Intervista alla Prof.ssa Maria Antonietta Crippa*

a proposito del libro “L'ALTARE, mistero di presenza, opera dell'arte” di A. Da Rocha Cerneiro, F. Debuyst, P. De Clerck, A. Gerhards, G. Gresleri, J.-Y. Hameline, E. Mazza, R. Messner, K. Richter, G. Santi, D. Schönbächler, D. Standcliffe, M. Valdinoci, P. Volti, W. Zahner.

*Ordinario di Storia dell'Architettura nel Dipartimento di Architettura e Studi Urbani del Politecnico di Milano, dove insegna “Storia e tecnica del restauro” presso la Facoltà di Ingegneria edile, “Storia dell’architettura 2” presso la Facoltà di Architettura e Società, ed è membro del Collegio Docenti del Dottorato di Conservazione dei Beni Culturali. Dal 1984 dirige una collana di architettura presso la casa editrice Jaca Book, ha diretto la collana di architettura per l’editrice Sinai di Milano, collabora con molte riviste. Opera nel campo della conservazione e del restauro di antichi edifici. Ha al suo attivo oltre 350 pubblicazioni di architettura e urbanistica, molte delle quali tradotte in diverse lingue.


Gli argomenti trattati nella rubrica “Un libro al mese” sono ridiscussi in interviste con diversi esperti. Ne nasce un colloquio volto ad approfondire gli argomenti esposti nei volumi. Le opinioni presentate sono qualificate ma personali, non necessariamente condivise da chi promuove la rubrica.
Il centro della chiesa. Il luogo liturgico eminente, denso di un significato incommensurabile rispetto alle sue dimensioni o a quanto l'arte vi possa apportare. Tutta la semplicità e la complessità del progettare architettonico vi si sommano in un insieme inscindibile.
24/09/2015
Deve conoscere che cos'è il cristianesimo: nulla di più, nulla di meno. Innanzi tutto. Quindi passare al progetto tenendo in costante rapporto spazio complessivo della chiesa e dimensioni, forma, collocazione dell’altare, che della chiesa è centro non innanzi tutto in senso geometrico, ma in quanto segno – o soglia – di rimando a Gesù Cristo.

Nel progetto di una chiesa non si può, semplicemente partire dai poli liturgici, ma non se ne può neppure, già dall’inizio, prescindere pensando all’involucro. L'altare è un oggetto piccolo, rispetto al volume dell'edificio per il culto, ma il suo significato è profondissimo. Per esemplificare: quando penso a questo luogo liturgico, riemerge il ricordo di un'esperienza compiuta molti anni fa in Francia, in un monastero benedettino.

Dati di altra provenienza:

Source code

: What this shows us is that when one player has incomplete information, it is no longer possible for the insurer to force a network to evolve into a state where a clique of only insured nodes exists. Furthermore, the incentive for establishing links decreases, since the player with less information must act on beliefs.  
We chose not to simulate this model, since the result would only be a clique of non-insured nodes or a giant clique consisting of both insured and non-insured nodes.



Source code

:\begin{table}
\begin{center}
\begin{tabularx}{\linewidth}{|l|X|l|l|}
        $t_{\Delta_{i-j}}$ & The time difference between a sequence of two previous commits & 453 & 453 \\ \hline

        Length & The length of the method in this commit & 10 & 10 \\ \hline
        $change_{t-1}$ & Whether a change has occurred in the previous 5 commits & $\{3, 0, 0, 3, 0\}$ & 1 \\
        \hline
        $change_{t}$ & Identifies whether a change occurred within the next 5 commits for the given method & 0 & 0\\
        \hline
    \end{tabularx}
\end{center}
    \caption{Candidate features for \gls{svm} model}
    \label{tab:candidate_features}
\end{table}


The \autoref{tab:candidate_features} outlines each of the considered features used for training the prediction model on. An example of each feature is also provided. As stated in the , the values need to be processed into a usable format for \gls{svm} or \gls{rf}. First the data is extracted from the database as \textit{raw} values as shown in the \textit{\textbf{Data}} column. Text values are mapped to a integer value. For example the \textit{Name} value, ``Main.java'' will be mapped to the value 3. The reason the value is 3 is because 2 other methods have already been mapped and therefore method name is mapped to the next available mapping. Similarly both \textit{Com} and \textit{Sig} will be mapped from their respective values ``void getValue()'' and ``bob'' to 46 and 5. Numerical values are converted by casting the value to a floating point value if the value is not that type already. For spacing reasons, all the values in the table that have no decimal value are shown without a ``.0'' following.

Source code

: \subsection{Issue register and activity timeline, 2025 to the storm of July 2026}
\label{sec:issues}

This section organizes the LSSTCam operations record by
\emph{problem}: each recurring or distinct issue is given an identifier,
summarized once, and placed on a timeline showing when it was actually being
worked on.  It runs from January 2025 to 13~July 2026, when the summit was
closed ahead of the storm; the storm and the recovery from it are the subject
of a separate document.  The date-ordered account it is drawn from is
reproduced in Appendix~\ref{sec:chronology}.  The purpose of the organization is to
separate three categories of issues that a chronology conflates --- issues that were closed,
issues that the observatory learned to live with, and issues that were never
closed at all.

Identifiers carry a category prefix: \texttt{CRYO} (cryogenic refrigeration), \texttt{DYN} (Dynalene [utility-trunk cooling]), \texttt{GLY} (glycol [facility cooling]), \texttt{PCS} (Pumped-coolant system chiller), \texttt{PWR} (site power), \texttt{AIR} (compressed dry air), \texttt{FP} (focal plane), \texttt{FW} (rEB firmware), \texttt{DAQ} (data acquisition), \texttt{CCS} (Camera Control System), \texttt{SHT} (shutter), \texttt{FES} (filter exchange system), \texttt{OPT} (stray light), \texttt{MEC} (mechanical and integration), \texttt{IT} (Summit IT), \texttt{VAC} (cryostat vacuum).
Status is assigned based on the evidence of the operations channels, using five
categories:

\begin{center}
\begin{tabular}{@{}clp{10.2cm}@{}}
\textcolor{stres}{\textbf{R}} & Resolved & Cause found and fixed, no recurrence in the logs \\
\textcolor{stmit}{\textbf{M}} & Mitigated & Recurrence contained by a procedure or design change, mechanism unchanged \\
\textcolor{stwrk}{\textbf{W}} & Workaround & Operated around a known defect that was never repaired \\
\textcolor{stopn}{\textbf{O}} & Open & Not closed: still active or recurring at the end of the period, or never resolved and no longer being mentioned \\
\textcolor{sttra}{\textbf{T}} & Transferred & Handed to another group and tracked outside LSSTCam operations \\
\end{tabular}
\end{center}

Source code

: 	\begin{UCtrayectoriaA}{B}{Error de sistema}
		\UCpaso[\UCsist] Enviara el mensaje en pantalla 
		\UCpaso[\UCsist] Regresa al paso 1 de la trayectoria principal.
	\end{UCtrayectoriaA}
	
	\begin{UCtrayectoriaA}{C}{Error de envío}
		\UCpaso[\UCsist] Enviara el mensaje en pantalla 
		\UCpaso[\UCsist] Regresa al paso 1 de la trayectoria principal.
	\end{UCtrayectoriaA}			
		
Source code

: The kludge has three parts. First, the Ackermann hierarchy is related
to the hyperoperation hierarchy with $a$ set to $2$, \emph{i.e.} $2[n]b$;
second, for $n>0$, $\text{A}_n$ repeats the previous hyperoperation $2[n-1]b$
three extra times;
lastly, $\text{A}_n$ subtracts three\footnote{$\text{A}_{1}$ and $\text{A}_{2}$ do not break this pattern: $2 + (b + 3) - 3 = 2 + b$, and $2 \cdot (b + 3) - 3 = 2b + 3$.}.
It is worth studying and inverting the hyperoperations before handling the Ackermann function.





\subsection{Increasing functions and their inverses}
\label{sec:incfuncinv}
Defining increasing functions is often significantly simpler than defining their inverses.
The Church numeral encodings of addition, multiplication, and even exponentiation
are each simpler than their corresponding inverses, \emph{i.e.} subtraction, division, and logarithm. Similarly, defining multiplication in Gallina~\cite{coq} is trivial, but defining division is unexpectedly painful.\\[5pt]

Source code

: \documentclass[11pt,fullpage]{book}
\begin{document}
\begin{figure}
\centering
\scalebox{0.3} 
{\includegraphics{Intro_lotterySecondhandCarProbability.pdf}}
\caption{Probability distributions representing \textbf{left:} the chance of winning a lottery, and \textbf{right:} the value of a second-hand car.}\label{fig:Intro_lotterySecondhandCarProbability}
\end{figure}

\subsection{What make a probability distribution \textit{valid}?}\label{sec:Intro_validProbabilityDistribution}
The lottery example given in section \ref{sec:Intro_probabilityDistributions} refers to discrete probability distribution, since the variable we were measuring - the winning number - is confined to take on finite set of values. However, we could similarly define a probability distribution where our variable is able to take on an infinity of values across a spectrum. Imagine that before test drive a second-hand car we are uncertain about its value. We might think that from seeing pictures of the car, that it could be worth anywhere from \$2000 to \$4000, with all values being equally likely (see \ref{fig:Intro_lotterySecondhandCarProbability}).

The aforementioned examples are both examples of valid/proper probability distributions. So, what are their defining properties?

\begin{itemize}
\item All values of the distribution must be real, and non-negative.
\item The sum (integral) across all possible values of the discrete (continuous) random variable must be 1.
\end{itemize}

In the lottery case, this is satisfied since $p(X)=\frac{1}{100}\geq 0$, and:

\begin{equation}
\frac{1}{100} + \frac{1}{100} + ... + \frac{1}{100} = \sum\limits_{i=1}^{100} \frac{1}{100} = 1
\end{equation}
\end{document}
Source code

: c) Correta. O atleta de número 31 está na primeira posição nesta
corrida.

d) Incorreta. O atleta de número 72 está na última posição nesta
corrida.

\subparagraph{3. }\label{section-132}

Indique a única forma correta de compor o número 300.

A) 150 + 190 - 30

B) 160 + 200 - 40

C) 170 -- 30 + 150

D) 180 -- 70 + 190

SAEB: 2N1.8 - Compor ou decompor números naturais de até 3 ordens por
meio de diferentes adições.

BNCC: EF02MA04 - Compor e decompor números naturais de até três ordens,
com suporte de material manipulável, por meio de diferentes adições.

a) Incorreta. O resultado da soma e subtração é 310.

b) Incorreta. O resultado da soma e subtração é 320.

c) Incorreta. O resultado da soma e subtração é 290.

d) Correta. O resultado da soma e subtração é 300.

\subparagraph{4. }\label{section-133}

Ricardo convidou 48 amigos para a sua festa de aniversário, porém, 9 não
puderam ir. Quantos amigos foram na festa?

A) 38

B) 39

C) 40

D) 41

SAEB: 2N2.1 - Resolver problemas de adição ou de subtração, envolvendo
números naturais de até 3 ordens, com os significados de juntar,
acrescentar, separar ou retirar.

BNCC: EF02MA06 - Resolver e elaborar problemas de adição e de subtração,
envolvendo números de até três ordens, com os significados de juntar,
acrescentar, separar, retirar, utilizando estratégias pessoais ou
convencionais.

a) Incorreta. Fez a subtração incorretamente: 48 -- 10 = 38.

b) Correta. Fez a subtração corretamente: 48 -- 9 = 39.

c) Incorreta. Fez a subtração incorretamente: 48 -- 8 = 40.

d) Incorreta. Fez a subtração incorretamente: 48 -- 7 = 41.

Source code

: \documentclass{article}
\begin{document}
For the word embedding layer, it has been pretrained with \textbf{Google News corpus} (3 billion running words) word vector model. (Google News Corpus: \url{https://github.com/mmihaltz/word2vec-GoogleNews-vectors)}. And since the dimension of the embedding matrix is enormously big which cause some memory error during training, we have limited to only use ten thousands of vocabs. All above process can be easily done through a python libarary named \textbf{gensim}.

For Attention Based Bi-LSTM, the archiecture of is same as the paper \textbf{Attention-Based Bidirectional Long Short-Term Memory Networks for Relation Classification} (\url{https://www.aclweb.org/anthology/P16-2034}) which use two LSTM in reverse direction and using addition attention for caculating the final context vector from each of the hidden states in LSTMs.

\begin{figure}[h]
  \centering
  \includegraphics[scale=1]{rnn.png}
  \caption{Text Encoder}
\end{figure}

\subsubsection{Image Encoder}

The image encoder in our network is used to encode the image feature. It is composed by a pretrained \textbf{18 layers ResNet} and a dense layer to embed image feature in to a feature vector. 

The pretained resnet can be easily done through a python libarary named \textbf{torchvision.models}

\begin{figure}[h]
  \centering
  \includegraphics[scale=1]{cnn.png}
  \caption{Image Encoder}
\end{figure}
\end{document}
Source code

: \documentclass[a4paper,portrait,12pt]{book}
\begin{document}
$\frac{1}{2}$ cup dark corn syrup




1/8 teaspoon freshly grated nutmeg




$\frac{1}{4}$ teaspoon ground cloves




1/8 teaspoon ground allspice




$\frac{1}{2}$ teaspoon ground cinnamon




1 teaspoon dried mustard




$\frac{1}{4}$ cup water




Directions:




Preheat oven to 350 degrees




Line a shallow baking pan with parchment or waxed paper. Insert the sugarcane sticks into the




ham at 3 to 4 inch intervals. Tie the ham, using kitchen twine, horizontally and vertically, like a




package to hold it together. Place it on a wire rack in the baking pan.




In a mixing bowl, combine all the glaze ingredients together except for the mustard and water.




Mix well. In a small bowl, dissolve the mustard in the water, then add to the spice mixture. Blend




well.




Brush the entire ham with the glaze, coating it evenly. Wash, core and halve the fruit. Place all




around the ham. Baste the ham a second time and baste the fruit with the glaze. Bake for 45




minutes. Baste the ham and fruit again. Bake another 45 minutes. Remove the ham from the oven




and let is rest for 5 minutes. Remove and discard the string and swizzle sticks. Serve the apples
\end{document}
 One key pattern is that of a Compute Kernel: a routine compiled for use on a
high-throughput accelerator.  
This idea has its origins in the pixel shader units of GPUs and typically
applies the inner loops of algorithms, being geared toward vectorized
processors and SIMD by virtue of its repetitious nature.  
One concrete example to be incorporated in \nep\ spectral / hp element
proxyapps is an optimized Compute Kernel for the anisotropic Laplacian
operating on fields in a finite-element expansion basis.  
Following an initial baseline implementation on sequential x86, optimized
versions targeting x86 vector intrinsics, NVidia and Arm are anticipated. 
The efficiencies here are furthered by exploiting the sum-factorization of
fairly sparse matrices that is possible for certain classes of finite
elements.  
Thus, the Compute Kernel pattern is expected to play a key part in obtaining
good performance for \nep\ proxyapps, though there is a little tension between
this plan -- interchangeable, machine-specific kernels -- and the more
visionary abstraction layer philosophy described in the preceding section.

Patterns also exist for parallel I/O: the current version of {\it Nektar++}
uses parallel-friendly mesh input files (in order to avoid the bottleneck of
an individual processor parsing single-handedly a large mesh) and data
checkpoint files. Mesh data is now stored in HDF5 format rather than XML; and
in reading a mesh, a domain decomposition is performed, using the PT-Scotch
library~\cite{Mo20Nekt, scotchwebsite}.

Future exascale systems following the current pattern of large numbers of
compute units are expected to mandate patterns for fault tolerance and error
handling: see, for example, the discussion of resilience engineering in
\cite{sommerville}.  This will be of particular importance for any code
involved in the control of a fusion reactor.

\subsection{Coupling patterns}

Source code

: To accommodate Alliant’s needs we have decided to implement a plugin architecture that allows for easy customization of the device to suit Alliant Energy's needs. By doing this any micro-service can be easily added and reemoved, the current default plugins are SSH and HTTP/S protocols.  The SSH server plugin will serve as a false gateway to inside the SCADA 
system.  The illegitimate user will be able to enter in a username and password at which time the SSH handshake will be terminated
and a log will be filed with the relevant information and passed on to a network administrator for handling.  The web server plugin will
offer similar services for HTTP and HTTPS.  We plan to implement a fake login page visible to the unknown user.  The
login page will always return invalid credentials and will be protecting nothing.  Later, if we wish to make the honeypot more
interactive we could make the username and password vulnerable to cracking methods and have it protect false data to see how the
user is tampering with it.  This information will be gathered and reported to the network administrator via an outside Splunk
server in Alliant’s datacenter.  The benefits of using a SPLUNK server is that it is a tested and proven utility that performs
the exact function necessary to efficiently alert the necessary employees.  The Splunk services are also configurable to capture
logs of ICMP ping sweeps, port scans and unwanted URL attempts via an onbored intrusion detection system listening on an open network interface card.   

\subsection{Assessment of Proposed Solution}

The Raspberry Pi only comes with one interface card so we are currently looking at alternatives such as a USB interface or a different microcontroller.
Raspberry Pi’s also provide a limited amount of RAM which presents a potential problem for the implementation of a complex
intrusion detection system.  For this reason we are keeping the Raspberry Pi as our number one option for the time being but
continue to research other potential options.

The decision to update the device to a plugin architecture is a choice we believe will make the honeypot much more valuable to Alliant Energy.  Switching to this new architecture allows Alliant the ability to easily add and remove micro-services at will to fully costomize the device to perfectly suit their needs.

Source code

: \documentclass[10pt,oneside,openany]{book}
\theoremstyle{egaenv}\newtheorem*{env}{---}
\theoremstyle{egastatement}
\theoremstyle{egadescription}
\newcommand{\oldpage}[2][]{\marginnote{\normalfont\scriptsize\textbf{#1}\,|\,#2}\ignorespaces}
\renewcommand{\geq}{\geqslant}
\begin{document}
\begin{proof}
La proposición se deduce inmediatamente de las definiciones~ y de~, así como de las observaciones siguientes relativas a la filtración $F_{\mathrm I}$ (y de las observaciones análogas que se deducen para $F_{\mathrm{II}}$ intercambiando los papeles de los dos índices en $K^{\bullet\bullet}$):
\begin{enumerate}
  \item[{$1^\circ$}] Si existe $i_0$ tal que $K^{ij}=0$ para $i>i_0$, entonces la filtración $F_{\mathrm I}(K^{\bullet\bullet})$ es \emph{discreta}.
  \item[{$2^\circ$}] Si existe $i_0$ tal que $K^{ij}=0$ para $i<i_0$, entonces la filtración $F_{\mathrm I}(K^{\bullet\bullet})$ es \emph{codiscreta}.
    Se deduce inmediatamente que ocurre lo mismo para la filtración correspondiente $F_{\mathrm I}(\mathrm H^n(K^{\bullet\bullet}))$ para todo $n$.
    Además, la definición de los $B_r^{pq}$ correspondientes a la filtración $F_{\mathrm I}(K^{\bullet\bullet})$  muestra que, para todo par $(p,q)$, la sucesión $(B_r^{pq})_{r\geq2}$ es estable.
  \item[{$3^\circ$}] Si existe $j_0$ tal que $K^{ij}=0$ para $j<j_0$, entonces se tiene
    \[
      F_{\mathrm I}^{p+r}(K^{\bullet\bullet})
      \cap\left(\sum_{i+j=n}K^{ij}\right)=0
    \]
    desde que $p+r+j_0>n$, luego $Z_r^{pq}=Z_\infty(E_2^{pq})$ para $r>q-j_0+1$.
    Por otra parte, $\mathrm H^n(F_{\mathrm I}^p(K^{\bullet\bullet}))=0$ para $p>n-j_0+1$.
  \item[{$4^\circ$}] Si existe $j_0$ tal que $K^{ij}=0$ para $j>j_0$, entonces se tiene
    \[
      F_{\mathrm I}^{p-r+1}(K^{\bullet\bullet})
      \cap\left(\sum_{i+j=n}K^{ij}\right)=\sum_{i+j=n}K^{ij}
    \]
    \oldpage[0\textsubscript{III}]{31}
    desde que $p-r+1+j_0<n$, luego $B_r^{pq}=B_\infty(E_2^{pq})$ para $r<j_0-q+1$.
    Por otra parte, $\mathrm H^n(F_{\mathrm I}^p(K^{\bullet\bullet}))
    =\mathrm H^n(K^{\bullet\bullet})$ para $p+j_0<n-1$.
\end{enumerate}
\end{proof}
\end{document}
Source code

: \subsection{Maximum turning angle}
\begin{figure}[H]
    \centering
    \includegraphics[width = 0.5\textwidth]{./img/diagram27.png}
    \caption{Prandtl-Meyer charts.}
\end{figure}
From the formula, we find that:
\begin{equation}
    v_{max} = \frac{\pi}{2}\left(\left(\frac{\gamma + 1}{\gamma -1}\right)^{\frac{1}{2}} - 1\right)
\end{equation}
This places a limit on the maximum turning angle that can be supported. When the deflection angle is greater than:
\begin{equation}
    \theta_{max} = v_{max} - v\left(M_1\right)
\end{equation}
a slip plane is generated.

I monaci stavano pulendo la chiesa e ogni volta che, per compiere l'opera alla quale erano intenti, dovevano passare davanti all'altare, si inchinavano con devozione, tanto silente quanto intensa. Un gesto in cui si manifestava l'insondabile sproporzione tra la piccola e modesta forma dell’altare e il suo significato: l’essere rimando a Cristo. Il gesto dei monaci evidenziava bene il suo valore di centralità nella chiesa, di eminenza simbolica potente eppure fisicamente discreta. C’è un importante rapporto, tra le sue dimensioni e lo spazio interno globale della chiesa, che ogni stagione di cultura cristiana ha interpretato in modi sempre diversi.

Ciò vale anche rispetto alla sua collocazione nell'ambiente della chiesa. Nell'altare si ritrova tutto il significato del cristianesimo. Il messaggio di salvezza, il sacrificio, il perdono, l'amore vivificante, nella sua attualità.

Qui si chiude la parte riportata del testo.